Five things you need to know about blue-green algae in aftermath of dog deaths
Published Friday, July 27, 2018 9:13PM ADT
Last weekend, three dogs died almost immediately after playing in the Saint John River near Fredericton.
Though officials are still trying to determine if blue-green algal toxicity killed the animals, people are being warned to keep kids and pets away from any water with green scum on the surface.
Given the warning, many people are asking: What is blue-green algae and how dangerous is it?
Here's five things you need to know:
1. Algae blooms are most common in summer or early fall.
That's true, but according to the National Collaborating Centre for Environmental Health, blue-green algae -- also known as cyanobacteria -- can occur in Canada at any time of year. The microscopic organisms can be found in fresh, brackish or salt water.
Janice Lawrence, an associate professor of biology at the University of New Brunswick in Fredericton, studies toxic algo blooms. Lawrence says cyanobacteria are actually different from algae.
"Cyanobacteria are a group of bacterias that are capable of photosynthesizing, so they can harvest the sun's energy for their basic function -- so they're separate," Lawrence says.
"The reason we call them cyanobacteria is because they have a cyan or blue-green colour, and that comes from the pigments they use to harvest the light."
Cyanobacteria are often confused with regular algae, which is green and lives in the same environments.
2. Not all cyanobacteria are toxic.
However, every bloom should be treated as if it is toxic.
"They become troublesome when they produce toxins, and only a very small proportion of cyanobacteria produce toxins," Lawrence says.
Between 80 to 100 different compounds have been discovered in these blooms, and all have different levels of toxicity.
They're generally grouped into three classes: those that affect skin; those that affect the liver; and those that affect the nervous system.

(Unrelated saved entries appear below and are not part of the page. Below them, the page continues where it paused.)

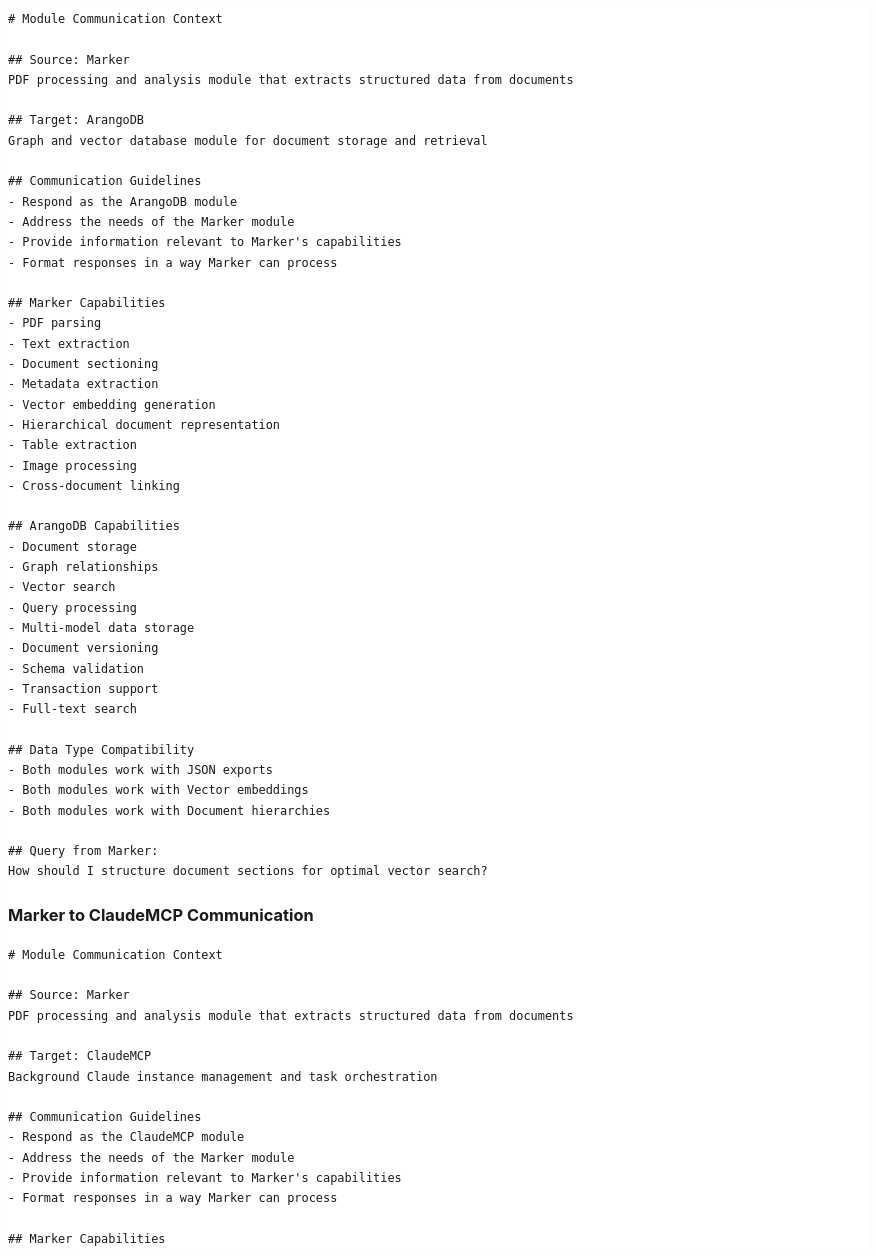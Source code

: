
 ```
# Module Communication Context

## Source: Marker
PDF processing and analysis module that extracts structured data from documents

## Target: ArangoDB
Graph and vector database module for document storage and retrieval

## Communication Guidelines
- Respond as the ArangoDB module
- Address the needs of the Marker module
- Provide information relevant to Marker's capabilities
- Format responses in a way Marker can process

## Marker Capabilities
- PDF parsing
- Text extraction
- Document sectioning
- Metadata extraction
- Vector embedding generation
- Hierarchical document representation
- Table extraction
- Image processing
- Cross-document linking

## ArangoDB Capabilities
- Document storage
- Graph relationships
- Vector search
- Query processing
- Multi-model data storage
- Document versioning
- Schema validation
- Transaction support
- Full-text search

## Data Type Compatibility
- Both modules work with JSON exports
- Both modules work with Vector embeddings
- Both modules work with Document hierarchies

## Query from Marker:
How should I structure document sections for optimal vector search?
```

### Marker to ClaudeMCP Communication

```
# Module Communication Context

## Source: Marker
PDF processing and analysis module that extracts structured data from documents

## Target: ClaudeMCP
Background Claude instance management and task orchestration

## Communication Guidelines
- Respond as the ClaudeMCP module
- Address the needs of the Marker module
- Provide information relevant to Marker's capabilities
- Format responses in a way Marker can process

## Marker Capabilities
```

3. The toxins have similar effects on humans and animals.
Cyanobacteria can produce cyanotoxins, which in high concentrations are harmful to animal and human health. In rare cases, exposure has been fatal to humans.
The toxins that affect the nervous system can affect breathing.
"Your diaphragm no longer works so you can't breath," says Lawrence. "You suffocate."
4. People should take these public health warnings seriously.
Lawrence says she went rowing on the Saint John River on Friday morning, but she took precautions.
Splashing around in the water can create aerosols, which can be ingested or inhaled.
"I waded in with my boat and I made sure I washed everything really well when I got home," she says.
"I was just very careful not to ingest anything and not splash around very much. And I didn't take my dog to the river, nor my young son -- and I won't until I know what the source of the toxins is."
5. Blue-green algae grow in warm conditions when water levels are low and can produce toxins that can affect the brain.
Provincial veterinarian Dr. Jim Goltz has said the dogs in question died within a half-hour of being in the river.
That fact is a key concern for Lawrence.
"If it is a neurotoxin, it had to be fairly concentrated because of how rapidly they died," she says. "And the locations were on opposite sides of the river -- Carleton Park and Hartt Island, about seven kilometres apart. So that's quite a distance."